An exact copy of every entry is needed, without the pictures.

** Opening SUPPLIED RECORDS block **

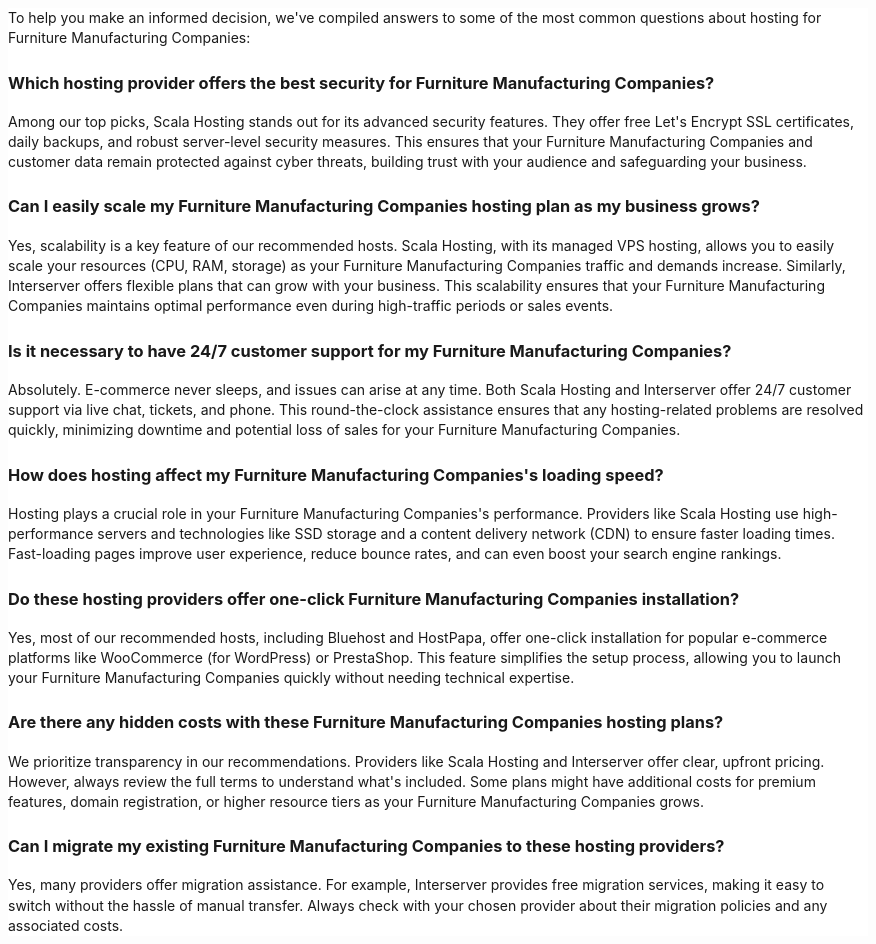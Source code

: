 To help you make an informed decision, we've compiled answers to some of the most common questions about hosting for Furniture Manufacturing Companies:

### Which hosting provider offers the best security for Furniture Manufacturing Companies? 
Among our top picks, Scala Hosting stands out for its advanced security features. They offer free Let's Encrypt SSL certificates, daily backups, and robust server-level security measures. This ensures that your Furniture Manufacturing Companies and customer data remain protected against cyber threats, building trust with your audience and safeguarding your business.

### Can I easily scale my Furniture Manufacturing Companies hosting plan as my business grows? 
Yes, scalability is a key feature of our recommended hosts. Scala Hosting, with its managed VPS hosting, allows you to easily scale your resources (CPU, RAM, storage) as your Furniture Manufacturing Companies traffic and demands increase. Similarly, Interserver offers flexible plans that can grow with your business. This scalability ensures that your Furniture Manufacturing Companies maintains optimal performance even during high-traffic periods or sales events.

### Is it necessary to have 24/7 customer support for my Furniture Manufacturing Companies? 
Absolutely. E-commerce never sleeps, and issues can arise at any time. Both Scala Hosting and Interserver offer 24/7 customer support via live chat, tickets, and phone. This round-the-clock assistance ensures that any hosting-related problems are resolved quickly, minimizing downtime and potential loss of sales for your Furniture Manufacturing Companies.

### How does hosting affect my Furniture Manufacturing Companies's loading speed? 
Hosting plays a crucial role in your Furniture Manufacturing Companies's performance. Providers like Scala Hosting use high-performance servers and technologies like SSD storage and a content delivery network (CDN) to ensure faster loading times. Fast-loading pages improve user experience, reduce bounce rates, and can even boost your search engine rankings.

### Do these hosting providers offer one-click Furniture Manufacturing Companies installation? 
Yes, most of our recommended hosts, including Bluehost and HostPapa, offer one-click installation for popular e-commerce platforms like WooCommerce (for WordPress) or PrestaShop. This feature simplifies the setup process, allowing you to launch your Furniture Manufacturing Companies quickly without needing technical expertise.

### Are there any hidden costs with these Furniture Manufacturing Companies hosting plans? 
We prioritize transparency in our recommendations. Providers like Scala Hosting and Interserver offer clear, upfront pricing. However, always review the full terms to understand what's included. Some plans might have additional costs for premium features, domain registration, or higher resource tiers as your Furniture Manufacturing Companies grows.

### Can I migrate my existing Furniture Manufacturing Companies to these hosting providers? 
Yes, many providers offer migration assistance. For example, Interserver provides free migration services, making it easy to switch without the hassle of manual transfer. Always check with your chosen provider about their migration policies and any associated costs.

** Closing SUPPLIED RECORDS block **

RESPONSE FOR THIS EXERCISE:
Source code

: To help you make an informed decision, we've compiled answers to some of the most common questions about hosting for Furniture Manufacturing Companies:

### Which hosting provider offers the best security for Furniture Manufacturing Companies? 
Among our top picks, Scala Hosting stands out for its advanced security features. They offer free Let's Encrypt SSL certificates, daily backups, and robust server-level security measures. This ensures that your Furniture Manufacturing Companies and customer data remain protected against cyber threats, building trust with your audience and safeguarding your business.

### Can I easily scale my Furniture Manufacturing Companies hosting plan as my business grows? 
Yes, scalability is a key feature of our recommended hosts. Scala Hosting, with its managed VPS hosting, allows you to easily scale your resources (CPU, RAM, storage) as your Furniture Manufacturing Companies traffic and demands increase. Similarly, Interserver offers flexible plans that can grow with your business. This scalability ensures that your Furniture Manufacturing Companies maintains optimal performance even during high-traffic periods or sales events.

### Is it necessary to have 24/7 customer support for my Furniture Manufacturing Companies? 
Absolutely. E-commerce never sleeps, and issues can arise at any time. Both Scala Hosting and Interserver offer 24/7 customer support via live chat, tickets, and phone. This round-the-clock assistance ensures that any hosting-related problems are resolved quickly, minimizing downtime and potential loss of sales for your Furniture Manufacturing Companies.

### How does hosting affect my Furniture Manufacturing Companies's loading speed? 
Hosting plays a crucial role in your Furniture Manufacturing Companies's performance. Providers like Scala Hosting use high-performance servers and technologies like SSD storage and a content delivery network (CDN) to ensure faster loading times. Fast-loading pages improve user experience, reduce bounce rates, and can even boost your search engine rankings.

### Do these hosting providers offer one-click Furniture Manufacturing Companies installation? 
Yes, most of our recommended hosts, including Bluehost and HostPapa, offer one-click installation for popular e-commerce platforms like WooCommerce (for WordPress) or PrestaShop. This feature simplifies the setup process, allowing you to launch your Furniture Manufacturing Companies quickly without needing technical expertise.

### Are there any hidden costs with these Furniture Manufacturing Companies hosting plans? 
We prioritize transparency in our recommendations. Providers like Scala Hosting and Interserver offer clear, upfront pricing. However, always review the full terms to understand what's included. Some plans might have additional costs for premium features, domain registration, or higher resource tiers as your Furniture Manufacturing Companies grows.

### Can I migrate my existing Furniture Manufacturing Companies to these hosting providers? 
Yes, many providers offer migration assistance. For example, Interserver provides free migration services, making it easy to switch without the hassle of manual transfer. Always check with your chosen provider about their migration policies and any associated costs.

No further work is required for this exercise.